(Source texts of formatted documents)
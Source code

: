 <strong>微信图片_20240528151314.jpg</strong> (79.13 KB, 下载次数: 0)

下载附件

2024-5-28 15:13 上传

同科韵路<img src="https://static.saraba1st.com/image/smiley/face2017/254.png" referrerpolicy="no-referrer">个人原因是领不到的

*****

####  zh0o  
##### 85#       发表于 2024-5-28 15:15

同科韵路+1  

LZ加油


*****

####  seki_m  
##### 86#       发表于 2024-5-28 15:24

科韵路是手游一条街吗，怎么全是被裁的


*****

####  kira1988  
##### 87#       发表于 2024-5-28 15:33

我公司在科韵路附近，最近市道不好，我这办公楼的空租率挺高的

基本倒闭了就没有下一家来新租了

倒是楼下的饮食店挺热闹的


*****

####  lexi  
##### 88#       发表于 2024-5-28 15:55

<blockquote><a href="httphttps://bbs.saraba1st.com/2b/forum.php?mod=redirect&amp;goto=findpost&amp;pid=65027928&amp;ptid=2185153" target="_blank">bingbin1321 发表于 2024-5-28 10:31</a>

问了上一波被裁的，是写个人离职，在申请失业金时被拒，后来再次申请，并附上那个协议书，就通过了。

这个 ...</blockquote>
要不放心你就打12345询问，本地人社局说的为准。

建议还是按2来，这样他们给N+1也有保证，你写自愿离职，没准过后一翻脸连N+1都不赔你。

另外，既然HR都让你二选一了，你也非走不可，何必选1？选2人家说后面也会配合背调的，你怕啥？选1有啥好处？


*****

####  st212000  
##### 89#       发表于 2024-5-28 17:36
...
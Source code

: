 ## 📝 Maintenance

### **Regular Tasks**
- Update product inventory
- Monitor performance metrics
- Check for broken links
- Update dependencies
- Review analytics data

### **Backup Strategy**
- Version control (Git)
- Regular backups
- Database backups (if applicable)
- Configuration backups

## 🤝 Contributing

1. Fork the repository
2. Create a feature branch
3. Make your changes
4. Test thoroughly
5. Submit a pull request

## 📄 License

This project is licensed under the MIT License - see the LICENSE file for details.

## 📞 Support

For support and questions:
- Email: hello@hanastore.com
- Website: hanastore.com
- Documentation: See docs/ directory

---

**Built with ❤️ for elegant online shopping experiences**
* * *
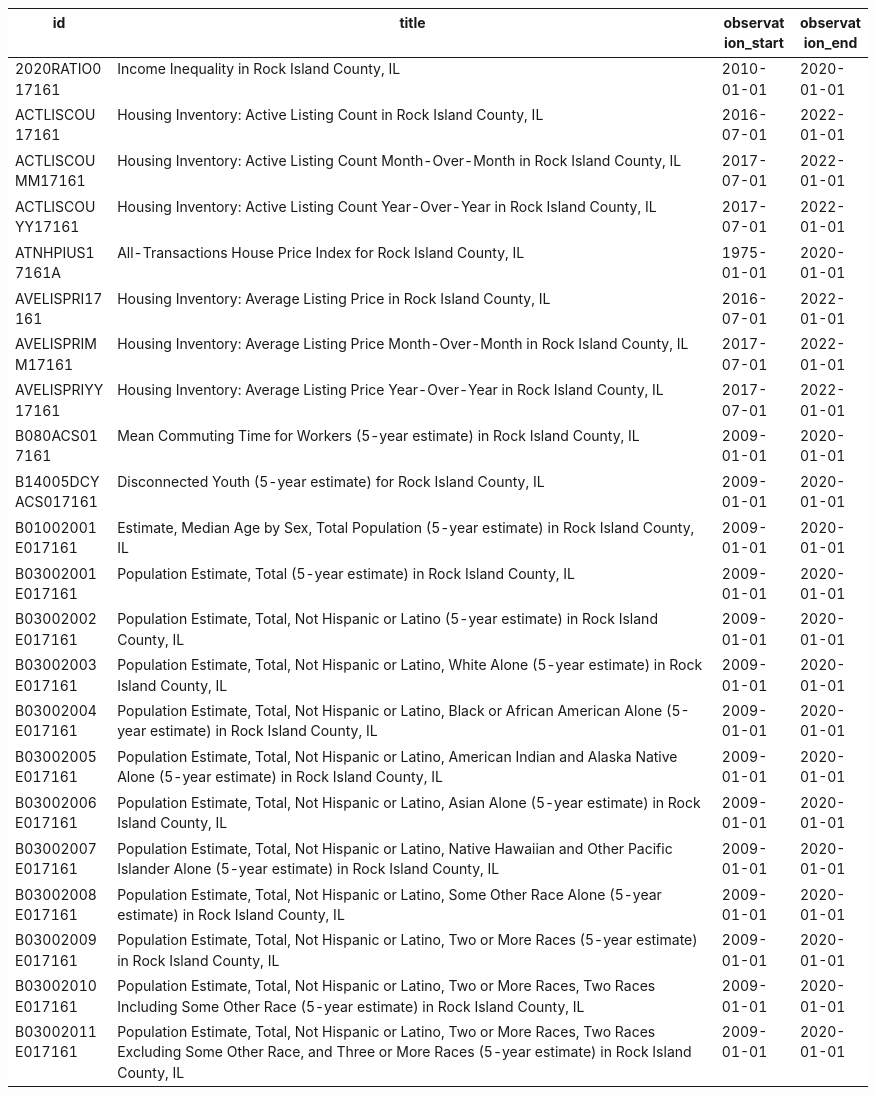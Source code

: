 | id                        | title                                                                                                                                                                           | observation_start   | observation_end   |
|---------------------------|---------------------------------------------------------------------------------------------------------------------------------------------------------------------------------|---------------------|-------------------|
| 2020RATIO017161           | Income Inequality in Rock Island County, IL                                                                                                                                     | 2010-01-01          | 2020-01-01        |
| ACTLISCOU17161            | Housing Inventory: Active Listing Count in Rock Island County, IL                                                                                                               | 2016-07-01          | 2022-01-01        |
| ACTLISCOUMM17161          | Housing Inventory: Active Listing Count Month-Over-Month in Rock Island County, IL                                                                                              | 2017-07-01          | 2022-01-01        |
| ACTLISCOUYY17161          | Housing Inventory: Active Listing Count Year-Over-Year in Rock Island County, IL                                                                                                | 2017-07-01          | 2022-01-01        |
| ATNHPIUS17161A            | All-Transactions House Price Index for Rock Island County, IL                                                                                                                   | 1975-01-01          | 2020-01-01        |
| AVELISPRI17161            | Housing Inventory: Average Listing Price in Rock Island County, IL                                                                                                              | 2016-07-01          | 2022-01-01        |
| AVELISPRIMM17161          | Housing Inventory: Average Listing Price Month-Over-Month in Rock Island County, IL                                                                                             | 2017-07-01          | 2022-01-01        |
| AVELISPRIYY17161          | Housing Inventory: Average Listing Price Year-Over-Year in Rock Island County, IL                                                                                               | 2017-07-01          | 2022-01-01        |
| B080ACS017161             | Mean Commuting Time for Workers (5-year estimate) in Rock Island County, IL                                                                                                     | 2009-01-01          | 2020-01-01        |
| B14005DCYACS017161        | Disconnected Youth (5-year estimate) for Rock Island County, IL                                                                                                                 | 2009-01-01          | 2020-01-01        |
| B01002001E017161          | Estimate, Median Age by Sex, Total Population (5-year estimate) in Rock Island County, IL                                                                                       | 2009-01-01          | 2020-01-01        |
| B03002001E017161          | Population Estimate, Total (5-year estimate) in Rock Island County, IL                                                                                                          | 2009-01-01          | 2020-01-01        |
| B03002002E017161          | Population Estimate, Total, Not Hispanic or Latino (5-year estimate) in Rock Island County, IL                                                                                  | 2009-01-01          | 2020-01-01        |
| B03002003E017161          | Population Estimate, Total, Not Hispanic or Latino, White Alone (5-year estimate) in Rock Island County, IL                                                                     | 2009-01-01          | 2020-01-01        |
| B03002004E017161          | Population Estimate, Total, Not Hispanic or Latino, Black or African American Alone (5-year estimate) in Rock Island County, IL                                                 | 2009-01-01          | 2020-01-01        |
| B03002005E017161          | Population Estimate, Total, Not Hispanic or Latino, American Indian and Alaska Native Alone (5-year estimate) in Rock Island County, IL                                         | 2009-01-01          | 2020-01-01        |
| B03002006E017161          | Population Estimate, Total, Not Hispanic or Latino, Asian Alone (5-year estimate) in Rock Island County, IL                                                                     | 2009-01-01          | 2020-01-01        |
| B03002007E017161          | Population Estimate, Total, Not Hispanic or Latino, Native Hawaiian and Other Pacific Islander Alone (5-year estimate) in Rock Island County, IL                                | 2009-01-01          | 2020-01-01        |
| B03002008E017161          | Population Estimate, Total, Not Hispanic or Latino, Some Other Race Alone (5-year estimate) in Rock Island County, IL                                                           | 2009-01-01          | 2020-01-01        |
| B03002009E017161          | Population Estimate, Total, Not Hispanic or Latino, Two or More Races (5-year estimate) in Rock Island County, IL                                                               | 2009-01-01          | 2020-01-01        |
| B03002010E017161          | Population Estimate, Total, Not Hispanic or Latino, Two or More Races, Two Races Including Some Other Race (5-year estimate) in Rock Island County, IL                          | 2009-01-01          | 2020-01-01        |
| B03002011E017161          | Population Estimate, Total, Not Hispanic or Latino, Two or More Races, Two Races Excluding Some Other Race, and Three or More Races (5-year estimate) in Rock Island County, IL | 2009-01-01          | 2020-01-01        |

▶ _TASK BRIEF_
Restate word for word only the lines above from the line containing "2. Create a feature branch" to the line containing "online shopping experiences**", both of them included.

▶ _YOUR SOLUTION_
2. Create a feature branch
3. Make your changes
4. Test thoroughly
5. Submit a pull request

## 📄 License

This project is licensed under the MIT License - see the LICENSE file for details.

## 📞 Support

For support and questions:
- Email: hello@hanastore.com
- Website: hanastore.com
- Documentation: See docs/ directory

---

**Built with ❤️ for elegant online shopping experiences**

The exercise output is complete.